WHAT TO PRODUCE:
Look through the lines below and extract any with the word "abbyycommedia".

== DATA TO PROCESS

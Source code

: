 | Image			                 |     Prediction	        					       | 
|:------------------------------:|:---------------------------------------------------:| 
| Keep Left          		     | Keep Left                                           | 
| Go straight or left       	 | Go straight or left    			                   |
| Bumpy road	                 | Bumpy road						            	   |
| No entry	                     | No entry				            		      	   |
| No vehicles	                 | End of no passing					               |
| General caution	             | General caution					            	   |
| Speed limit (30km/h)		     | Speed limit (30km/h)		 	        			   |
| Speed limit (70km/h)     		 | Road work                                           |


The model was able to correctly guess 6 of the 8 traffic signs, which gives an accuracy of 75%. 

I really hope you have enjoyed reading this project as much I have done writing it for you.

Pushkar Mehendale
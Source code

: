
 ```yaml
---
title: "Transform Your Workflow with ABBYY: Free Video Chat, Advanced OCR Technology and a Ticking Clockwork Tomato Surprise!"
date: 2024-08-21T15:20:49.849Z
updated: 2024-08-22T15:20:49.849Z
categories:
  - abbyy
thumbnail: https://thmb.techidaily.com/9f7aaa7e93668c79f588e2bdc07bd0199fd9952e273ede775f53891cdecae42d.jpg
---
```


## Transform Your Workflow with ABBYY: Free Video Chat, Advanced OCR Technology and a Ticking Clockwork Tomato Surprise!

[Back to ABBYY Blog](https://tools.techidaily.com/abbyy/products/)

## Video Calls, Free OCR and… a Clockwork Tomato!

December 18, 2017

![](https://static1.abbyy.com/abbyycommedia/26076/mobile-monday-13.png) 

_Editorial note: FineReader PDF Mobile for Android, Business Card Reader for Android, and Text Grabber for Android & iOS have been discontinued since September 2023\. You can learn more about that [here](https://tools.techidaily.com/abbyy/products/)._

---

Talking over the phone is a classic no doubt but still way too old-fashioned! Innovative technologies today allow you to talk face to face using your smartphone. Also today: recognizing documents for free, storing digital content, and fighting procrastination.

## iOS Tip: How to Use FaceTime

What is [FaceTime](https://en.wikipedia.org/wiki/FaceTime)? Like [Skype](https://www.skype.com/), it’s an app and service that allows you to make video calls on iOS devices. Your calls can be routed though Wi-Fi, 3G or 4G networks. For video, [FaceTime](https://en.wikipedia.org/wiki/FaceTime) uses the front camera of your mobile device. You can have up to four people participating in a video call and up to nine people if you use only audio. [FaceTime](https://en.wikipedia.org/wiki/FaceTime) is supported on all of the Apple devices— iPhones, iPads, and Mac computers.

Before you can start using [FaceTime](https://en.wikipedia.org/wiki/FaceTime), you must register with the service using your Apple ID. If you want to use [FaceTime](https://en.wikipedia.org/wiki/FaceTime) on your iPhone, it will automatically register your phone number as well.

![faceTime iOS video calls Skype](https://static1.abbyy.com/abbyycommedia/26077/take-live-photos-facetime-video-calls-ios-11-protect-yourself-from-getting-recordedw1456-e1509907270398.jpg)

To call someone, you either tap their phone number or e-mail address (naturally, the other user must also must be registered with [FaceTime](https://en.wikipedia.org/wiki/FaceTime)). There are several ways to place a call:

====

RESPONSE BELOW:
![](https://static1.abbyy.com/abbyycommedia/26076/mobile-monday-13.png) 
![faceTime iOS video calls Skype](https://static1.abbyy.com/abbyycommedia/26077/take-live-photos-facetime-video-calls-ios-11-protect-yourself-from-getting-recordedw1456-e1509907270398.jpg)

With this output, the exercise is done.